- What you need to do
Once you reach the line with "laser linewidth to" below, copy each line exactly, stopping after the line with "optimisations. Additionally, the", and skip any pictures.

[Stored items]
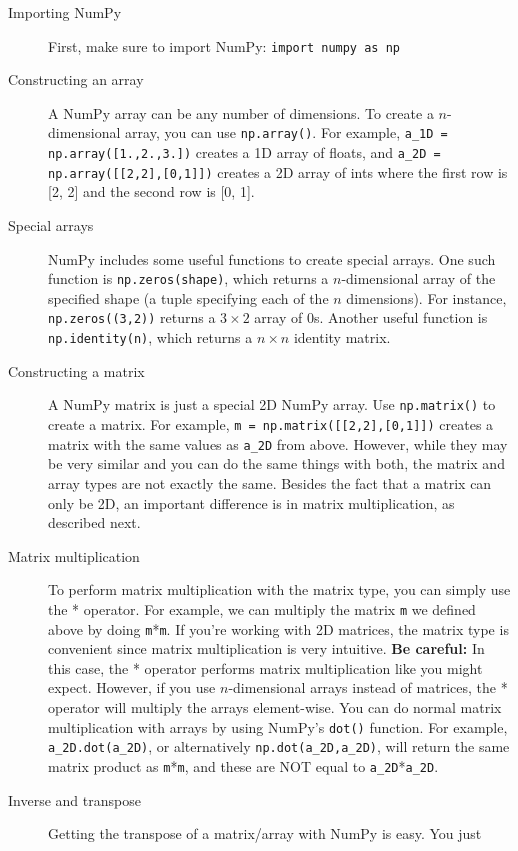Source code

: \begin{description}
  \item[Importing NumPy] First, make sure to import NumPy: \texttt{import numpy as np}
  \item[Constructing an array] A NumPy array can be any number of dimensions. To create a
    $n$-dimensional array, you can use \texttt{np.array()}. For example, \texttt{a\_1D =
      np.array([1.,2.,3.])} creates a 1D array of floats, and \texttt{a\_2D =
    np.array([[2,2],[0,1]])} creates a 2D array of ints where the first row is [2, 2] and the second
    row is [0, 1].
  \item[Special arrays] NumPy includes some useful functions to create special arrays. One such
    function is \texttt{np.zeros(shape)}, which returns a $n$-dimensional array of the specified
    shape (a tuple specifying each of the $n$ dimensions). For instance, \texttt{np.zeros((3,2))}
    returns a $3 \times 2$ array of 0s. Another useful function is \texttt{np.identity(n)}, which
    returns a $n \times n$ identity matrix.
  \item[Constructing a matrix] A NumPy matrix is just a special 2D NumPy array. Use
    \texttt{np.matrix()} to create a matrix. For example, \texttt{m = np.matrix([[2,2],[0,1]])}
    creates a matrix with the same values as \texttt{a\_2D} from above. However, while they may be
    very similar and you can do the same things with both, the matrix and array types are not
    exactly the same. Besides the fact that a matrix can only be 2D, an important difference is in
    matrix multiplication, as described next.
  \item[Matrix multiplication] To perform matrix multiplication with the matrix type, you can simply
    use the * operator. For example, we can multiply the matrix \texttt{m} we defined above by doing
    \texttt{m}*\texttt{m}. If you're working with 2D matrices, the matrix type is convenient since
    matrix multiplication is very intuitive. \textbf{Be careful:} In this case, the * operator
    performs matrix multiplication like you might expect. However, if you use $n$-dimensional arrays
    instead of matrices, the * operator will multiply the arrays element-wise. You can do normal
    matrix multiplication with arrays by using NumPy's \texttt{dot()} function. For example,
    \texttt{a\_2D.dot(a\_2D)}, or alternatively \texttt{np.dot(a\_2D,a\_2D)}, will return the same
    matrix product as \texttt{m}*\texttt{m}, and these are NOT equal to
    \texttt{a\_2D}*\texttt{a\_2D}.
  \item[Inverse and transpose] Getting the transpose of a matrix/array with NumPy is easy. You just

\end{description}
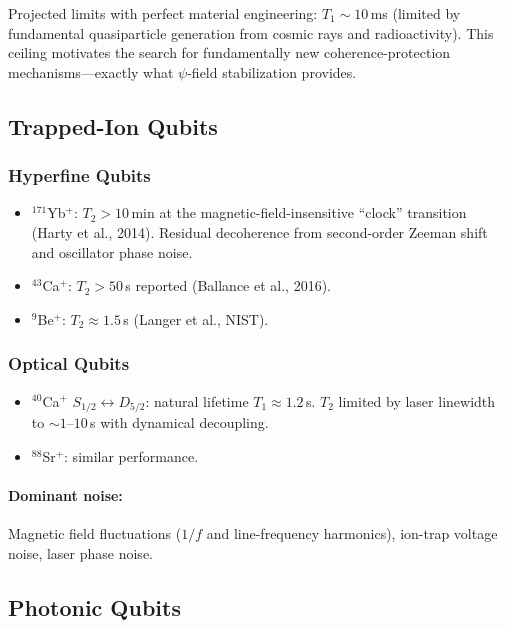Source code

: \documentclass[11pt,letterpaper]{article}
\begin{document}
Projected limits with perfect material engineering: $T_1 \sim 10$\,ms
(limited by fundamental quasiparticle generation from cosmic rays and
radioactivity). This ceiling motivates the search for fundamentally new
coherence-protection mechanisms---exactly what $\psi$-field stabilization
provides.

\subsection{Trapped-Ion Qubits}

\subsubsection{Hyperfine Qubits}

\begin{itemize}
\item $^{171}$Yb$^+$: $T_2 > 10$\,min at the magnetic-field-insensitive
``clock'' transition (Harty et al., 2014). Residual decoherence from
second-order Zeeman shift and oscillator phase noise.
\item $^{43}$Ca$^+$: $T_2 > 50$\,s reported (Ballance et al., 2016).
\item $^9$Be$^+$: $T_2 \approx 1.5$\,s (Langer et al., NIST).
\end{itemize}

\subsubsection{Optical Qubits}

\begin{itemize}
\item $^{40}$Ca$^+$ $S_{1/2} \leftrightarrow D_{5/2}$: natural lifetime
$T_1 \approx 1.2$\,s. $T_2$ limited by laser linewidth to
$\sim 1$--$10$\,s with dynamical decoupling.
\item $^{88}$Sr$^+$: similar performance.
\end{itemize}

\paragraph{Dominant noise:} Magnetic field fluctuations ($1/f$ and
line-frequency harmonics), ion-trap voltage noise, laser phase noise.

\subsection{Photonic Qubits}
\end{document}

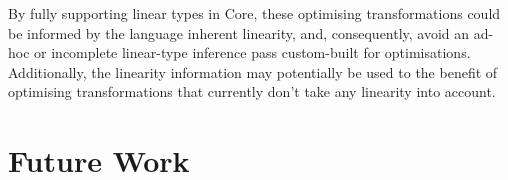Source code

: \documentclass[acmsmall, screen, review]{acmart}
\newcommand{\parawith}[1]{\paragraph{\emph{#1}}}
\begin{document}
By fully supporting linear types in Core, these optimising transformations
could be informed by the language inherent linearity, and, consequently, avoid
an ad-hoc or incomplete linear-type inference pass custom-built for
optimisations. Additionally, the linearity information may potentially be used
to the benefit of optimising transformations that currently don't take any
linearity into account.


% 

% 

\section{Future Work\label{sec:future-work}}
\end{document}
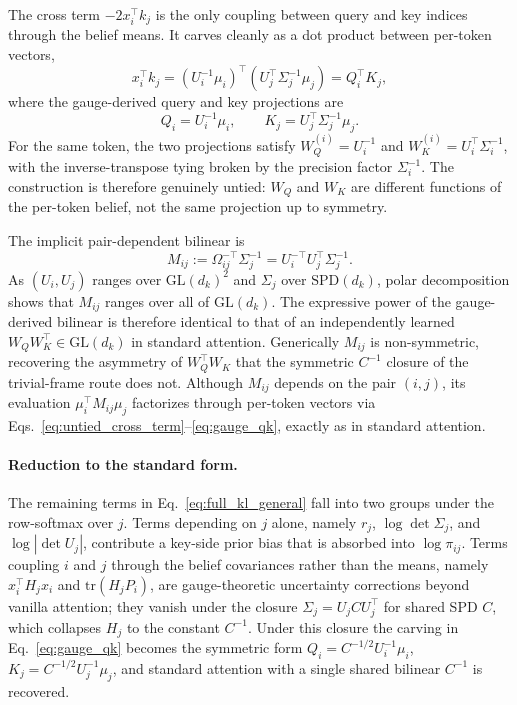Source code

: \documentclass[11pt]{article}
\begin{document}
The cross term $-2x_i^\top k_j$ is the only coupling between query and key indices through the belief means. It carves cleanly as a dot product between per-token vectors,
\begin{equation}
x_i^\top k_j = (U_i^{-1}\mu_i)^\top (U_j^\top \Sigma_j^{-1}\mu_j) = Q_i^\top K_j,
\label{eq:untied_cross_term}
\end{equation}
where the gauge-derived query and key projections are
\begin{equation}
\boxed{Q_i = U_i^{-1}\mu_i, \qquad K_j = U_j^\top \Sigma_j^{-1}\mu_j.}
\label{eq:gauge_qk}
\end{equation}
For the same token, the two projections satisfy $W_Q^{(i)} = U_i^{-1}$ and $W_K^{(i)} = U_i^\top \Sigma_i^{-1}$, with the inverse-transpose tying broken by the precision factor $\Sigma_i^{-1}$. The construction is therefore genuinely untied: $W_Q$ and $W_K$ are different functions of the per-token belief, not the same projection up to symmetry.

The implicit pair-dependent bilinear is
\begin{equation}
M_{ij} := \Omega_{ij}^{-\top}\Sigma_j^{-1} = U_i^{-\top} U_j^\top \Sigma_j^{-1}.
\label{eq:gauge_bilinear}
\end{equation}
As $(U_i, U_j)$ ranges over $\mathrm{GL}(d_k)^2$ and $\Sigma_j$ over $\mathrm{SPD}(d_k)$, polar decomposition shows that $M_{ij}$ ranges over all of $\mathrm{GL}(d_k)$. The expressive power of the gauge-derived bilinear is therefore identical to that of an independently learned $W_Q W_K^\top \in \mathrm{GL}(d_k)$ in standard attention. Generically $M_{ij}$ is non-symmetric, recovering the asymmetry of $W_Q^\top W_K$ that the symmetric $C^{-1}$ closure of the trivial-frame route does not. Although $M_{ij}$ depends on the pair $(i,j)$, its evaluation $\mu_i^\top M_{ij}\mu_j$ factorizes through per-token vectors via Eqs.~\eqref{eq:untied_cross_term}--\eqref{eq:gauge_qk}, exactly as in standard attention.

\paragraph{Reduction to the standard form.}
The remaining terms in Eq.~\eqref{eq:full_kl_general} fall into two groups under the row-softmax over $j$. Terms depending on $j$ alone, namely $r_j$, $\log\det\Sigma_j$, and $\log|\det U_j|$, contribute a key-side prior bias that is absorbed into $\log\pi_{ij}$. Terms coupling $i$ and $j$ through the belief covariances rather than the means, namely $x_i^\top H_j x_i$ and $\mathrm{tr}(H_j P_i)$, are gauge-theoretic uncertainty corrections beyond vanilla attention; they vanish under the closure $\Sigma_j = U_j C U_j^\top$ for shared SPD $C$, which collapses $H_j$ to the constant $C^{-1}$. Under this closure the carving in Eq.~\eqref{eq:gauge_qk} becomes the symmetric form $Q_i = C^{-1/2}U_i^{-1}\mu_i$, $K_j = C^{-1/2}U_j^{-1}\mu_j$, and standard attention with a single shared bilinear $C^{-1}$ is recovered.
\end{document}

- Response to this exercise
$T_1 \approx 1.2$\,s. $T_2$ limited by laser linewidth to
$\sim 1$--$10$\,s with dynamical decoupling.
\item $^{88}$Sr$^+$: similar performance.
\end{itemize}

\paragraph{Dominant noise:} Magnetic field fluctuations ($1/f$ and
line-frequency harmonics), ion-trap voltage noise, laser phase noise.

\subsection{Photonic Qubits}
\end{document}

Source code

: \documentclass[acmsmall, screen, review]{acmart}
\newcommand{\parawith}[1]{\paragraph{\emph{#1}}}
\begin{document}
By fully supporting linear types in Core, these optimising transformations
could be informed by the language inherent linearity, and, consequently, avoid
an ad-hoc or incomplete linear-type inference pass custom-built for
optimisations. Additionally, the linearity information may potentially be used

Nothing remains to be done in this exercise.